The Art Of Having Writers Do All The Work

20 replies
Hi everyone, what's up?

If you've been around once or twice, then you know just like I do that increasing the scale of your business... that achieving GROWTH for your business sooner or later comes down to outsourcing.

And one of the best and maybe underrated kind of virtual assistants that you can find on sites such as Elance... is the writer. People who can write content for your e-mail marketing campaigns, for your blog, and the list goes on and on.

They can make life as a business owner so much easier AND they're one of the cheapest "forces of labor"... but I have a problem when it comes to finding the RIGHT writers.

See, not only am I in a small niche market that not a lot of people are familiar with, but there are also a lot of misconceptions about the stuff that I teach.

In other words: there's a high chance that someone will write the wrong things, or that I'll have to check every single thing they write which defeats their purpose... and that is saving me a whole bunch of time.

I believe in trying to solve my own problems first and not being dependent on support from other people's advice (which can only make me insecure about my own knowledge in the long run).

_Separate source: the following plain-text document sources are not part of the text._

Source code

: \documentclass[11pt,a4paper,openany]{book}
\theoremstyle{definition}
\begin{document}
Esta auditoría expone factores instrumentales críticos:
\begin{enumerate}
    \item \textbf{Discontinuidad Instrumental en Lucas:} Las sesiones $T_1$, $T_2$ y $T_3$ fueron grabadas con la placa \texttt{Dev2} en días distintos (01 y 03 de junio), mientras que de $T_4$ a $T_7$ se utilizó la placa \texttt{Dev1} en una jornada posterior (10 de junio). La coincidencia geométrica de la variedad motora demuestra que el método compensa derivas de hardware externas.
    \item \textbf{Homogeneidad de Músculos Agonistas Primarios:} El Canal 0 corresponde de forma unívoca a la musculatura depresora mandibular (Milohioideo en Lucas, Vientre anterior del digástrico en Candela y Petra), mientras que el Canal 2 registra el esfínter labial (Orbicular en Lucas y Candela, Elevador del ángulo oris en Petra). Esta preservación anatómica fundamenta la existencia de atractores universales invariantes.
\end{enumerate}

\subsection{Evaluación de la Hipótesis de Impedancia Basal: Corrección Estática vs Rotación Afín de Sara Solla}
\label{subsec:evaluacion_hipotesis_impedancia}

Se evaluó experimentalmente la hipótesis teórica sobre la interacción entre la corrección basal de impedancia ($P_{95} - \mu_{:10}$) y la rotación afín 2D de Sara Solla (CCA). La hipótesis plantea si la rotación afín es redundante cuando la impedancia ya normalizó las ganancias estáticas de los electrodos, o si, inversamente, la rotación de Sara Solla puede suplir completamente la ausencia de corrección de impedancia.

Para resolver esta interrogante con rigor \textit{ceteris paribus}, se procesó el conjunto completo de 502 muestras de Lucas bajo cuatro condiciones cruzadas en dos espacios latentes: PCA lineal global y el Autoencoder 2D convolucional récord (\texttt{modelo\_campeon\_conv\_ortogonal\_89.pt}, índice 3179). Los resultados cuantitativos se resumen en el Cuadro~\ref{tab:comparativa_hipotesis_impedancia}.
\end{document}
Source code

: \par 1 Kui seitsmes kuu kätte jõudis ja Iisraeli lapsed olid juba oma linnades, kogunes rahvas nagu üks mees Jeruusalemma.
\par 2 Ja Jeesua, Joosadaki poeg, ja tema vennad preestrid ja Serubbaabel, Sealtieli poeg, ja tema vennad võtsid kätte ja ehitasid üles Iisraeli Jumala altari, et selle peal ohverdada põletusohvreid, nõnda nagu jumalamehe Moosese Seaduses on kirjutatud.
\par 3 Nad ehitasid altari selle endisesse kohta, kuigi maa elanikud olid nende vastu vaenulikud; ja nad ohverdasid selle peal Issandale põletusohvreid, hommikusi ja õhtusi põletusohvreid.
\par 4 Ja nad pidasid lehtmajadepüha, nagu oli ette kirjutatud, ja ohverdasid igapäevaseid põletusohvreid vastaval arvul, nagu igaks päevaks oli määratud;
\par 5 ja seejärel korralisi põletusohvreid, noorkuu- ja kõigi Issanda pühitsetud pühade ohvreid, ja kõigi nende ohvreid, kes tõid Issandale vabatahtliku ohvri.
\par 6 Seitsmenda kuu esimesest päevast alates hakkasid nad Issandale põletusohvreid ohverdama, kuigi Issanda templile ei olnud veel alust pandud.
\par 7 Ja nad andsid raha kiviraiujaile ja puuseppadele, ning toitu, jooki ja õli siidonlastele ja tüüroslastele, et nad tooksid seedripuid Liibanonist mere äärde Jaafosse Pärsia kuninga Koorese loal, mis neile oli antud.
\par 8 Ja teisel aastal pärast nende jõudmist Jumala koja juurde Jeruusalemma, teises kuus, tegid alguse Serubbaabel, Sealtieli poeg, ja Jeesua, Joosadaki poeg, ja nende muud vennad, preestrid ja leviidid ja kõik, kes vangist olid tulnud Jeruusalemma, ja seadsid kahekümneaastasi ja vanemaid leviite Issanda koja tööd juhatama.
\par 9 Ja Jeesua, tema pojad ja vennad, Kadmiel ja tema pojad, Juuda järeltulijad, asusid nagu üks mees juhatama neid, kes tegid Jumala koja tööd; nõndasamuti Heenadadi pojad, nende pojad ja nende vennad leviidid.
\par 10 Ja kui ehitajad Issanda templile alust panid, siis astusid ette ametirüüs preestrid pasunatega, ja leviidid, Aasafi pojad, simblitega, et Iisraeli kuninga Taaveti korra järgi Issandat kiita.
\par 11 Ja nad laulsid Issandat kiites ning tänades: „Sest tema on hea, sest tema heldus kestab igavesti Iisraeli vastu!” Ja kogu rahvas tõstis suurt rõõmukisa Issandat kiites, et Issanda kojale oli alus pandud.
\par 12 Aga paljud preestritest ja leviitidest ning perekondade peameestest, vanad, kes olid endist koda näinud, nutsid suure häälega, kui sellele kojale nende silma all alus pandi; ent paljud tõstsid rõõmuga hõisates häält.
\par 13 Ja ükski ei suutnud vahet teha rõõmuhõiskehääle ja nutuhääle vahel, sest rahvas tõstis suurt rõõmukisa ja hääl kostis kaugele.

So I'm looking for other people's best practices. I myself was thinking about:
1) Creating a "psychological profile" of my target market which describes their fears, frustrations, hopes, dreams, needs and solutions they're looking for
2) Letting them write a test article and if they don't write the content well or make lets of spelling errors... it's EXIT!

But ow did you guys solve this problem?

Regards,

Dennis
#art #work #writers
  • I use the test article strategy all the time. It's much safer than just looking at writing samples, as there's never any guarantee that the person who sent you these wrote them.

    With the test article strategy you can assess subject knowledge, writing style and the ability to confirm to any house style you use.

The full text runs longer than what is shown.